Sasfin, through another wholly-owned subsidiary, Sasfin Financial Services
Proprietary Limited ("Sasfin Financial Services") will acquire, for no
additional consideration, a 25% interest in the asset management company,
Primegro Asset Managers Proprietary Limited ("Primegro Asset Managers"), formed
by the promoters of Primegro ("the promoters") to provide asset management
services to Primegro. Through this vehicle, the Sasfin group will partner with
the promoters to grow Primegro into a significant property fund in the South
African market.
Further details about Primegro are set out in paragraph 2 below.
2. Primegro
Primegro is a newly established property loan stock company founded by the
promoters, including, inter alios, Derek Greenberg, Lionel Levinsohn and Martin
Ettin, who were the founders of the original Primegro Properties Limited ("the
original Primegro Properties"). The original Primegro Properties listed on the
JSE in 1999 with a portfolio value of R600 million and, having grown its market
capitalisation to R2.2 billion, ultimately merged in 2003 with Growthpoint
Properties Limited, which at that time had a market capitalisation of R2.5
billion, to form the then largest property loan stock company on the JSE. Given
the legacy of the original Primegro Properties name, the promoters have elected
to use this name for the new entity.
Following the merger of the original Primegro Properties with Growthpoint
Properties Limited, the promoters joined CBS Properties Limited, which they
listed on the JSE in 2005, with a portfolio value of R1.1 billion, and which was
subsequently acquired by the Public Investment Corporation Limited in 2007, by
which time the company had grown to a market capitalisation of R2.3 billion.

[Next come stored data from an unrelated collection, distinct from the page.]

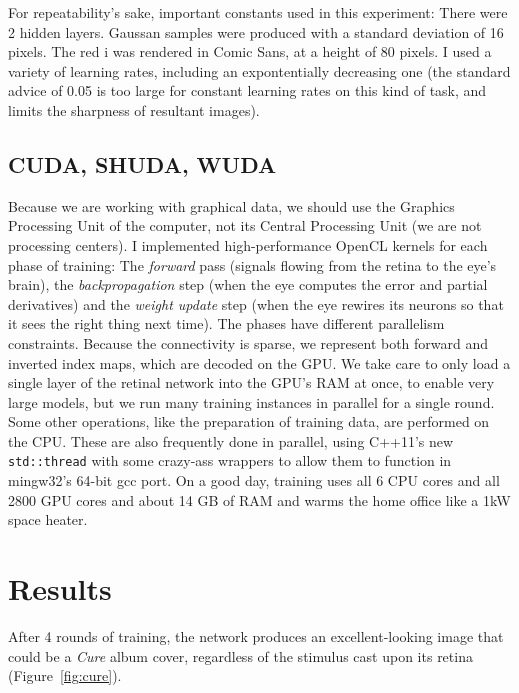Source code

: \documentclass[twocolumn]{article}
\begin{document}
For repeatability's sake, important constants used in this experiment:
There were 2 hidden layers. Gaussan samples were produced with a
standard deviation of 16 pixels. The red i was rendered in Comic Sans,
at a height of 80 pixels. I used a variety of learning rates,
including an expontentially decreasing one (the standard advice of
0.05 is too large for constant learning rates on this kind of task, and
limits the sharpness of resultant images).

\subsection{CUDA, SHUDA, WUDA}

Because we are working with graphical data, we should use the Graphics
Processing Unit of the computer, not its Central Processing Unit (we
are not processing centers). I implemented high-performance OpenCL
kernels for each phase of training: The {\em forward} pass (signals
flowing from the retina to the eye's brain), the {\em backpropagation}
step (when the eye computes the error and partial derivatives) and the
{\em weight update} step (when the eye rewires its neurons so that it
sees the right thing next time). The phases have different parallelism
constraints. Because the connectivity is sparse, we represent both
forward and inverted index maps, which are decoded on the GPU. We take
care to only load a single layer of the retinal network into the GPU's
RAM at once, to enable very large models, but we run many training
instances in parallel for a single round. Some other operations, like
the preparation of training data, are performed on the CPU. These are
also frequently done in parallel, using C++11's new {\tt std::thread}
with some crazy-ass wrappers to allow them to function in mingw32's
64-bit gcc port. On a good day, training uses all 6 CPU cores and all
2800 GPU cores and about 14 GB of RAM and warms the home office like a
1kW space heater.

\section{Results}

After 4 rounds of training, the network produces an excellent-looking
image that could be a {\em Cure} album cover, regardless of the stimulus
cast upon its retina (Figure~\ref{fig:cure}).
\end{document}
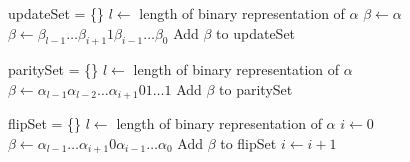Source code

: \documentclass[pdftex,pra,aps,twocolumn,twoside]{revtex4-1}
\theoremstyle{plain}
\theoremstyle{note}
\newcommand\+{{\footnotesize \raisebox{0.3ex}{+}}}
\begin{document}
\begin{algorithm}[htbp]
\begin{algorithmic}[1]
\State updateSet = \{\}
\State $l \gets $ length of binary representation of $\alpha$
\State $\beta \gets \alpha$
        \State $\beta \gets \beta_{l-1}\ldots\beta_{i+1}1\beta_{i-1}\ldots\beta_0$
            \State Add $\beta$ to updateSet
        \EndIf
    \EndIf
\EndFor
\end{algorithmic}
    \caption{\label{GenerateUpdateSet}\textsc{GenerateUpdateSet}}\label{alg:cap}
\end{algorithm}
\begin{algorithm}[htbp]
    \caption{\label{GenerateParitySet}\textsc{GenerateParitySet}}\label{alg:cap}
\begin{algorithmic}[1]
\State paritySet = \{\}
\State $l \gets $ length of binary representation of $\alpha$
        \State $\beta \gets \alpha_{l-1}\alpha_{l-2}\ldots\alpha_{i+1}01\ldots 1$
        \State Add $\beta$ to paritySet 
    \EndIf
\EndFor
\end{algorithmic}
\end{algorithm}
\begin{algorithm}[htbp]
    \caption{\label{GenerateFlipSet}\textsc{GenerateFlipSet}}\label{alg:cap}
\begin{algorithmic}[1]
\State flipSet = \{\}
\State $l \gets $ length of binary representation of $\alpha$
\State $i \gets 0$
    \State $\beta \gets \alpha_{l-1}\ldots \alpha_{i+1}0\alpha_{i-1} \ldots \alpha_0$
    \State Add $\beta$ to flipSet
    \State $i \gets i + 1$
\EndWhile
\end{algorithmic}
\end{algorithm}
\pagebreak
\end{document}
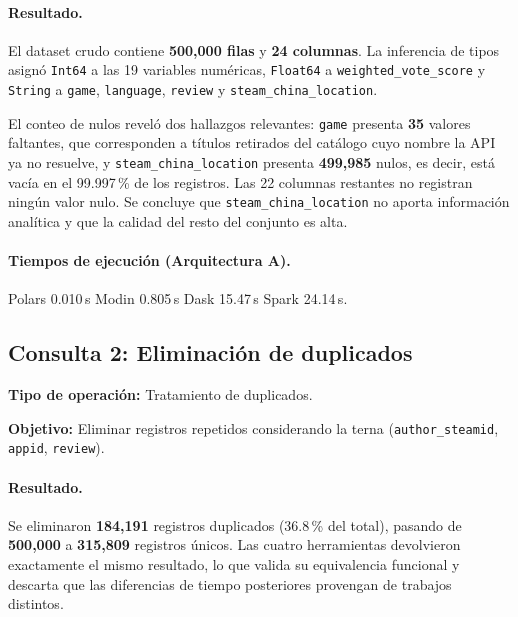 \paragraph{Resultado.}
El dataset crudo contiene \textbf{500,000 filas} y \textbf{24 columnas}. La inferencia de tipos asignó \texttt{Int64} a las 19 variables numéricas, \texttt{Float64} a \texttt{weighted\_vote\_score} y \texttt{String} a \texttt{game}, \texttt{language}, \texttt{review} y \texttt{steam\_\bk{}china\_\bk{}location}.

El conteo de nulos reveló dos hallazgos relevantes: \texttt{game} presenta \textbf{35} valores faltantes, que corresponden a títulos retirados del catálogo cuyo nombre la API ya no resuelve, y \texttt{steam\_\bk{}china\_\bk{}location} presenta \textbf{499,985} nulos, es decir, está vacía en el 99.997\,\% de los registros. Las 22 columnas restantes no registran ningún valor nulo. Se concluye que \texttt{steam\_\bk{}china\_\bk{}location} no aporta información analítica y que la calidad del resto del conjunto es alta.

\paragraph{Tiempos de ejecución (Arquitectura A).}
Polars 0.010\,s \textbar{} Modin 0.805\,s \textbar{} Dask 15.47\,s \textbar{} Spark 24.14\,s.



\subsection{Consulta 2: Eliminación de duplicados}

\textbf{Tipo de operación:} Tratamiento de duplicados.

\textbf{Objetivo:} Eliminar registros repetidos considerando la terna (\texttt{author\_steamid}, \texttt{appid}, \texttt{review}).


\paragraph{Resultado.}
Se eliminaron \textbf{184,191} registros duplicados (36.8\,\% del total), pasando de \textbf{500,000} a \textbf{315,809} registros únicos. Las cuatro herramientas devolvieron exactamente el mismo resultado, lo que valida su equivalencia funcional y descarta que las diferencias de tiempo posteriores provengan de trabajos distintos.

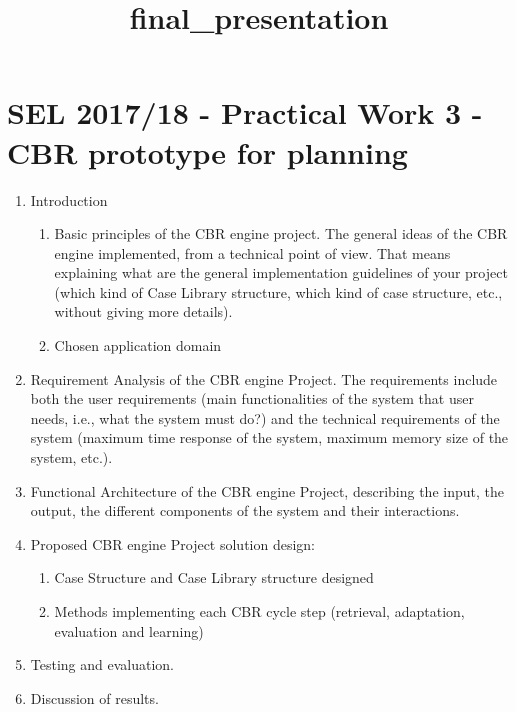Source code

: \documentclass[11pt]{article}
\title{final\_presentation}
\providecommand{\tightlist}{%
      \setlength{\itemsep}{0pt}\setlength{\parskip}{0pt}}
\begin{document}
    
    
    \maketitle
    
    

    
    \section{SEL 2017/18 - Practical Work 3 - CBR prototype for
planning}\label{sel-201718---practical-work-3---cbr-prototype-for-planning}

\begin{enumerate}
\def\labelenumi{\arabic{enumi}.}
\item
  Introduction

  \begin{enumerate}
  \def\labelenumii{\arabic{enumii}.}
  \tightlist
  \item
    Basic principles of the CBR engine project. The general ideas of the
    CBR engine implemented, from a technical point of view. That means
    explaining what are the general implementation guidelines of your
    project (which kind of Case Library structure, which kind of case
    structure, etc., without giving more details).
  \item
    Chosen application domain
  \end{enumerate}
\item
  Requirement Analysis of the CBR engine Project. The requirements
  include both the user requirements (main functionalities of the system
  that user needs, i.e., what the system must do?) and the technical
  requirements of the system (maximum time response of the system,
  maximum memory size of the system, etc.).
\item
  Functional Architecture of the CBR engine Project, describing the
  input, the output, the different components of the system and their
  interactions.
\item
  Proposed CBR engine Project solution design:

  \begin{enumerate}
  \def\labelenumii{\arabic{enumii}.}
  \tightlist
  \item
    Case Structure and Case Library structure designed
  \item
    Methods implementing each CBR cycle step (retrieval, adaptation,
    evaluation and learning)
  \end{enumerate}
\item
  Testing and evaluation.
\item
  Discussion of results.
\end{enumerate}
\end{document}
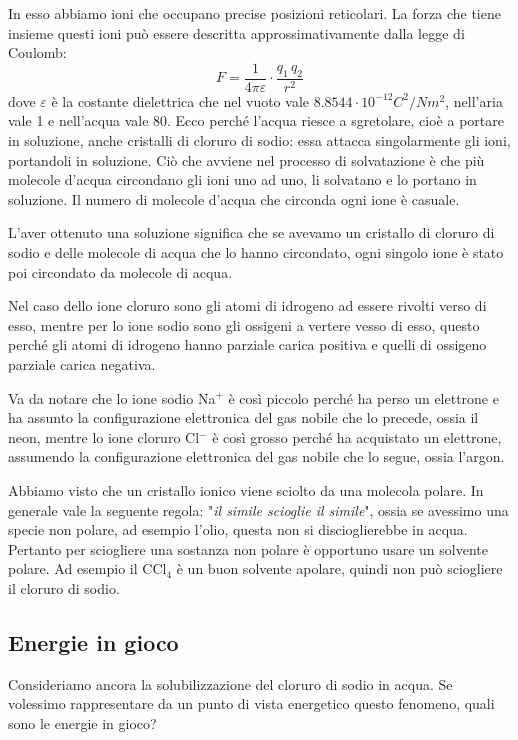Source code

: In esso abbiamo ioni che occupano precise posizioni reticolari. La forza che tiene insieme questi ioni può essere descritta approssimativamente dalla legge di Coulomb:
$$\displaystyle F= \frac{1}{4 \pi \varepsilon} \cdot \frac{q_1 \, q_2}{r^2}$$
dove $\varepsilon$ è la costante dielettrica che nel vuoto vale $8.8544 \cdot 10^{-12} C^2/Nm^2$, nell'aria vale 1 e nell'acqua vale 80. Ecco perché l'acqua riesce a sgretolare, cioè a portare in soluzione, anche cristalli di cloruro di sodio: essa attacca singolarmente gli ioni, portandoli in soluzione. Ciò che avviene nel processo di solvatazione è che più molecole d'acqua circondano gli ioni uno ad uno, li solvatano e lo portano in soluzione. Il numero di molecole d'acqua che circonda ogni ione è casuale.

L'aver ottenuto una soluzione significa che se avevamo un cristallo di cloruro di sodio e delle molecole di acqua che lo hanno circondato, ogni singolo ione è stato poi circondato da molecole di acqua.

Nel caso dello ione cloruro sono gli atomi di idrogeno ad essere rivolti verso di esso, mentre per lo ione sodio sono gli ossigeni a vertere vesso di esso, questo perché gli atomi di idrogeno hanno parziale carica positiva e quelli di ossigeno parziale carica negativa.

Va da notare che lo ione sodio Na$^+$ è così piccolo perché ha perso un elettrone e ha assunto la configurazione elettronica del gas nobile che lo precede, ossia il neon, mentre lo ione cloruro Cl$^-$ è così grosso perché ha acquistato un elettrone, assumendo la configurazione elettronica del gas nobile che lo segue, ossia l'argon.

\vspace{0.2cm}Abbiamo visto che un cristallo ionico viene sciolto da una molecola polare. In generale vale la seguente regola: "\textit{il simile scioglie il simile}", ossia se avessimo una specie non polare, ad esempio l'olio, questa non si discioglierebbe in acqua. Pertanto per sciogliere una sostanza non polare è opportuno usare un solvente polare. Ad esempio il CCl$_4$ è un buon solvente apolare, quindi non può sciogliere il cloruro di sodio.

\subsection{Energie in gioco}

Consideriamo ancora la solubilizzazione del cloruro di sodio in acqua. Se volessimo rappresentare da un punto di vista energetico questo fenomeno, quali sono le energie in gioco?

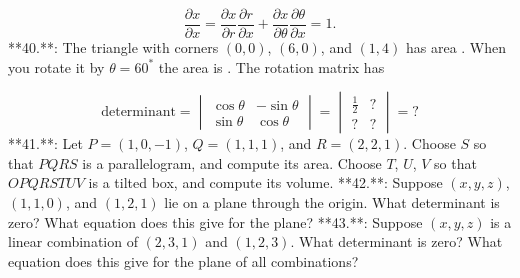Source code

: \[\frac{\partial x}{\partial x}=\frac{\partial x}{\partial r}\frac{\partial r} {\partial x}+\frac{\partial x}{\partial\theta}\frac{\partial\theta}{\partial x }=1.\]
**40.**: The triangle with corners \((0,0)\), \((6,0)\), and \((1,4)\) has area . When you rotate it by \(\theta=60^{\ast}\) the area is . The rotation matrix has

\[\text{determinant}=\begin{vmatrix}\cos\theta&-\sin\theta\\ \sin\theta&\cos\theta\end{vmatrix}=\begin{vmatrix}\frac{1}{2}&?\\ ?&?\end{vmatrix}=?\]
**41.**: Let \(P=(1,0,-1)\), \(Q=(1,1,1)\), and \(R=(2,2,1)\). Choose \(S\) so that \(PQRS\) is a parallelogram, and compute its area. Choose \(T\), \(U\), \(V\) so that \(OPQRSTUV\) is a tilted box, and compute its volume.
**42.**: Suppose \((x,y,z)\), \((1,1,0)\), and \((1,2,1)\) lie on a plane through the origin. What determinant is zero? What equation does this give for the plane?
**43.**: Suppose \((x,y,z)\) is a linear combination of \((2,3,1)\) and \((1,2,3)\). What determinant is zero? What equation does this give for the plane of all combinations?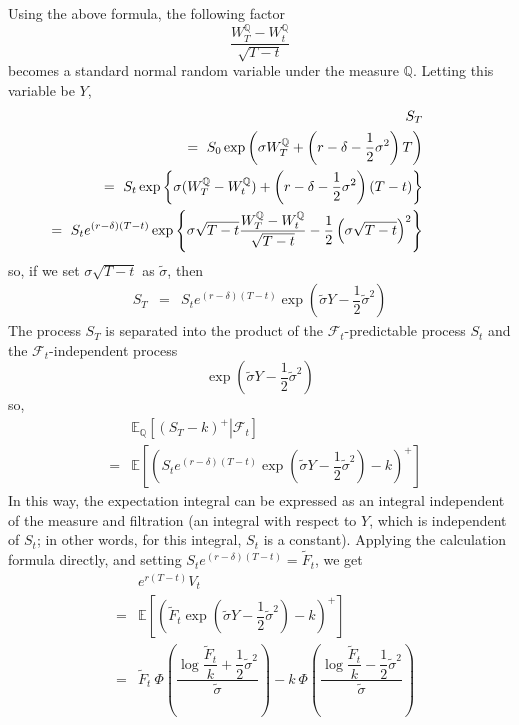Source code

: \documentclass[uplatex,a4j,12pt,dvipdfmx]{jsarticle}
\begin{document}
Using the above formula, the following factor
$$
	\dfrac{W^{\mathbb{Q}}_{T} - W^{\mathbb{Q}}_{t}}{\sqrt{T-t}}
$$
becomes a standard normal random variable under the measure $\mathbb{Q}$.
Letting this variable be $Y$,
%
%
\begin{eqnarray*}
	&&
	S_{T}
	\\ && \hspace{-15mm} = \
	S_{0}
	\exp
	\left(
	\sigma W^{\mathbb{Q}}_{T}
	+
	\left(
	r
	- \delta
	- \dfrac{1}{2} \sigma^{2}
	\right)
	T
	\right)
	\\ && \hspace{-15mm} = \
	S_{t}
	\exp
	\left\{
	\sigma ( W^{\mathbb{Q}}_{T} - W^{\mathbb{Q}}_{t} )
	+
	\left(
	r
	- \delta
	- \dfrac{1}{2} \sigma^{2}
	\right)
	(T-t)
	\right\}
	\\ && \hspace{-15mm} = \
	S_{t}
	e^{(r - \delta )(T-t)}
	\exp
	\left\{
	\sigma \sqrt{T-t}
	\dfrac{ W^{\mathbb{Q}}_{T} - W^{\mathbb{Q}}_{t} }
	{\sqrt{T-t}}
	-
	\dfrac{1}{2}
	\left( \sigma \sqrt{T-t} \right)^{2}
	\right\}
\end{eqnarray*}
%
%
so, if we set $\sigma \sqrt{T-t}$ as $\tilde{\sigma}$, then
%
%
\begin{eqnarray*}
	S_{T}
	&=&
	S_{t}
	e^{(r - \delta )(T-t)}
	\exp
	\left(
	\tilde{\sigma} Y
	-
	\dfrac{1}{2}
	\tilde{\sigma}^{2}
	\right)
\end{eqnarray*}
%
%
The process $S_{T}$ is separated into the product of the $\mathcal{F}_{t}$-predictable process $S_{t}$ and the $\mathcal{F}_{t}$-independent process
$$
	\exp
	\left(
	\tilde{\sigma} Y
	-
	\dfrac{1}{2}
	\tilde{\sigma}^{2}
	\right)
$$
so,
%
%
\begin{eqnarray*}
	&&
	\mathbb{E}_{\mathbb{Q}} \left[ \left. \left(
		S_{T}
		-k
		\right)^{+} \right| \mathcal{F}_{t} \right]
	\\ &=&
	\mathbb{E} \left[ \left(
		S_{t}
		e^{(r - \delta )(T-t)}
		\exp
		\left(
		\tilde{\sigma} Y
		-
		\dfrac{1}{2}
		\tilde{\sigma}^{2}
		\right)
		-k
		\right)^{+} \right]
\end{eqnarray*}
%
%
In this way, the expectation integral can be expressed as an integral independent of the measure and filtration (an integral with respect to $Y$, which is independent of $S_{t}$; in other words, for this integral, $S_{t}$ is a constant).
Applying the calculation formula directly, and setting $S_{t} e^{(r - \delta)(T-t)}=\tilde{F}_{t}$, we get
%
%
\begin{eqnarray*}
	&&
	e^{r(T-t)}V_{t}
	\\ &=&
	\mathbb{E} \left[ \left(
		\tilde{F}_{t}
		\exp
		\left(
		\tilde{\sigma} Y
		-
		\dfrac{1}{2}
		\tilde{\sigma}^{2}
		\right)
		-k
		\right)^{+} \right]
	\\ &=&
	\tilde{F}_{t}
	\ \! \Phi
	\left(
	\dfrac{
		\log \dfrac{\tilde{F}_{t}}{k} + \dfrac{1}{2} \tilde{\sigma}^{2}
	}
	{\tilde{\sigma}}
	\right)
	-
	k
	\ \! \Phi
	\left(
	\dfrac{
		\log \dfrac{\tilde{F}_{t}}{k} - \dfrac{1}{2} \tilde{\sigma}^{2}
	}
	{\tilde{\sigma}}
	\right)
\end{eqnarray*}
%
%
\end{document}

The promoters have in-depth experience of and broad networks in the property
industry and a track record of building successful property portfolios and
generating attractive investment returns. The promoters collectively have more
than 100 years of experience in the property sector and more than 50 years of
expertise in the listed property sector.
Primegro is securing an attractive property portfolio comprising a mix of
quality commercial and retail properties and is anticipated to be listed on the
JSE in the second quarter of 2012 ("the Primegro listing").
3. Rationale for the proposed transaction
Sasfin has ongoing access to deal flow in the property sector and, through its
core banking and wealth management businesses, strong relationships with South
African institutional investors, financial institutions and high net worth
investors.
As stated in Sasfin`s 2011 integrated report, the Sasfin group has taken a
strategic decision that it will no longer make available property private equity
finance on a proprietary basis, but for the reasons above, still retains a keen
interest in participating in the property sector, and has decided to do so
through establishing a relationship with Primegro and the promoters.
The proposed transaction is value enhancing to Sasfin shareholders.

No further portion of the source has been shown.